═════ Supplied data

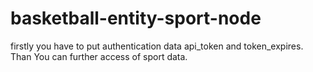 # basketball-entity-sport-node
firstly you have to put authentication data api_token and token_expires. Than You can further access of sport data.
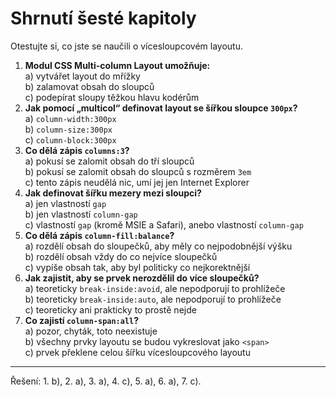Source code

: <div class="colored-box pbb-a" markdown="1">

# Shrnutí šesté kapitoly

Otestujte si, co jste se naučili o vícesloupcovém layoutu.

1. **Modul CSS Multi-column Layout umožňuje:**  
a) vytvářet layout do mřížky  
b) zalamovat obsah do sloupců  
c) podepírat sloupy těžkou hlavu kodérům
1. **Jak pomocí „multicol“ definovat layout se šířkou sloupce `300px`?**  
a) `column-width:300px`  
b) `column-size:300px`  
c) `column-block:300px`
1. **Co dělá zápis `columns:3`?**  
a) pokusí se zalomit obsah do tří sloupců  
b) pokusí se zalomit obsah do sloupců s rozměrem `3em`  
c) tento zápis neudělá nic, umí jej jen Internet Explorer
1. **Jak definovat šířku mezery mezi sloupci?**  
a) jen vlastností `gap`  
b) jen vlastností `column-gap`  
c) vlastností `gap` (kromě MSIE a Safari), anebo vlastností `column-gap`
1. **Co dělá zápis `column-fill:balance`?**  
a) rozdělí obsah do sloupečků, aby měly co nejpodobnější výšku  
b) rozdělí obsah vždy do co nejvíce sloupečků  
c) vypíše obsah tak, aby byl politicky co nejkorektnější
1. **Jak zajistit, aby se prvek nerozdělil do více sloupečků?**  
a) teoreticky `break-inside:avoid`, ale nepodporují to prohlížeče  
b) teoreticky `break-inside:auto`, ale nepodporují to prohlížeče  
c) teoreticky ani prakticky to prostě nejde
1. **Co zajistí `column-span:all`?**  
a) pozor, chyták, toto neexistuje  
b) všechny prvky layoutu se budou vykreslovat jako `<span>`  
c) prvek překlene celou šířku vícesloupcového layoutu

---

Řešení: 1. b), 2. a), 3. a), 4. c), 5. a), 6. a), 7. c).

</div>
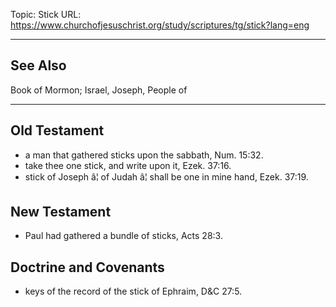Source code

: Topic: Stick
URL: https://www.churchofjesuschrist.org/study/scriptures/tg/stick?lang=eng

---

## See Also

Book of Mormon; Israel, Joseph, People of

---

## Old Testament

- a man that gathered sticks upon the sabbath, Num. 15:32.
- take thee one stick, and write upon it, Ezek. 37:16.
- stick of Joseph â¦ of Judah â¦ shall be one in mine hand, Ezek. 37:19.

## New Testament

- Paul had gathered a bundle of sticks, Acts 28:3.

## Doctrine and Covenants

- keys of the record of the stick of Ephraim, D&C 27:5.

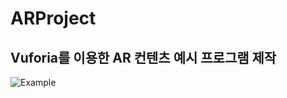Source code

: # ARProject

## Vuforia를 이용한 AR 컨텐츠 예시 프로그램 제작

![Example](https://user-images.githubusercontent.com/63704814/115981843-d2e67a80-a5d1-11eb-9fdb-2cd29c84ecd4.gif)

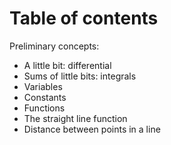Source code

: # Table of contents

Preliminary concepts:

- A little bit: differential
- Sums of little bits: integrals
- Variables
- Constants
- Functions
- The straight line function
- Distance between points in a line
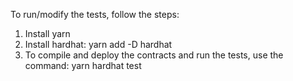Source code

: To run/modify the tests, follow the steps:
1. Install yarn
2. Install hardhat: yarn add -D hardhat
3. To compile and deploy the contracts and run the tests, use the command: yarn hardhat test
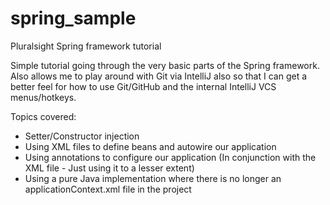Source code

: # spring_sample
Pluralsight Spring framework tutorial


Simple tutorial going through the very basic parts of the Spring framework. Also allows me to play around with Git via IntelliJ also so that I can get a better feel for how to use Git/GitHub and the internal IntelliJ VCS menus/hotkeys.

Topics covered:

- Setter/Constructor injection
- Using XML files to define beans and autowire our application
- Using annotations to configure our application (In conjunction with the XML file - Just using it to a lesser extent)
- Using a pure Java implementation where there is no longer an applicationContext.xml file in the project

══════════

__What is required__:
Return all material verbatim, pictures omitted.

__Exercise result__:
 # basketball-entity-sport-node
firstly you have to put authentication data api_token and token_expires. Than You can further access of sport data.
Source code

: <div class="colored-box pbb-a" markdown="1">

# Shrnutí šesté kapitoly

Otestujte si, co jste se naučili o vícesloupcovém layoutu.

1. **Modul CSS Multi-column Layout umožňuje:**  
a) vytvářet layout do mřížky  
b) zalamovat obsah do sloupců  
c) podepírat sloupy těžkou hlavu kodérům
1. **Jak pomocí „multicol“ definovat layout se šířkou sloupce `300px`?**  
a) `column-width:300px`  
b) `column-size:300px`  
c) `column-block:300px`
1. **Co dělá zápis `columns:3`?**  
a) pokusí se zalomit obsah do tří sloupců  
b) pokusí se zalomit obsah do sloupců s rozměrem `3em`  
c) tento zápis neudělá nic, umí jej jen Internet Explorer
1. **Jak definovat šířku mezery mezi sloupci?**  
a) jen vlastností `gap`  
b) jen vlastností `column-gap`  
c) vlastností `gap` (kromě MSIE a Safari), anebo vlastností `column-gap`
1. **Co dělá zápis `column-fill:balance`?**  
a) rozdělí obsah do sloupečků, aby měly co nejpodobnější výšku  
b) rozdělí obsah vždy do co nejvíce sloupečků  
c) vypíše obsah tak, aby byl politicky co nejkorektnější
1. **Jak zajistit, aby se prvek nerozdělil do více sloupečků?**  
a) teoreticky `break-inside:avoid`, ale nepodporují to prohlížeče  
b) teoreticky `break-inside:auto`, ale nepodporují to prohlížeče  
c) teoreticky ani prakticky to prostě nejde
1. **Co zajistí `column-span:all`?**  
a) pozor, chyták, toto neexistuje  
b) všechny prvky layoutu se budou vykreslovat jako `<span>`  
c) prvek překlene celou šířku vícesloupcového layoutu

---

Řešení: 1. b), 2. a), 3. a), 4. c), 5. a), 6. a), 7. c).

</div>
Source code

: Topic: Stick
URL: https://www.churchofjesuschrist.org/study/scriptures/tg/stick?lang=eng

---

## See Also

Book of Mormon; Israel, Joseph, People of

---

## Old Testament

- a man that gathered sticks upon the sabbath, Num. 15:32.
- take thee one stick, and write upon it, Ezek. 37:16.
- stick of Joseph â¦ of Judah â¦ shall be one in mine hand, Ezek. 37:19.

## New Testament

- Paul had gathered a bundle of sticks, Acts 28:3.

## Doctrine and Covenants

- keys of the record of the stick of Ephraim, D&C 27:5.

Source code

: # ARProject

## Vuforia를 이용한 AR 컨텐츠 예시 프로그램 제작

![Example](https://user-images.githubusercontent.com/63704814/115981843-d2e67a80-a5d1-11eb-9fdb-2cd29c84ecd4.gif)

Source code

: # Table of contents

Preliminary concepts:

- A little bit: differential
- Sums of little bits: integrals
- Variables
- Constants
- Functions
- The straight line function
- Distance between points in a line
Source code

: To run/modify the tests, follow the steps:
1. Install yarn
2. Install hardhat: yarn add -D hardhat
3. To compile and deploy the contracts and run the tests, use the command: yarn hardhat test
Source code

: # spring_sample
Pluralsight Spring framework tutorial


Simple tutorial going through the very basic parts of the Spring framework. Also allows me to play around with Git via IntelliJ also so that I can get a better feel for how to use Git/GitHub and the internal IntelliJ VCS menus/hotkeys.

Topics covered:

- Setter/Constructor injection
- Using XML files to define beans and autowire our application
- Using annotations to configure our application (In conjunction with the XML file - Just using it to a lesser extent)
- Using a pure Java implementation where there is no longer an applicationContext.xml file in the project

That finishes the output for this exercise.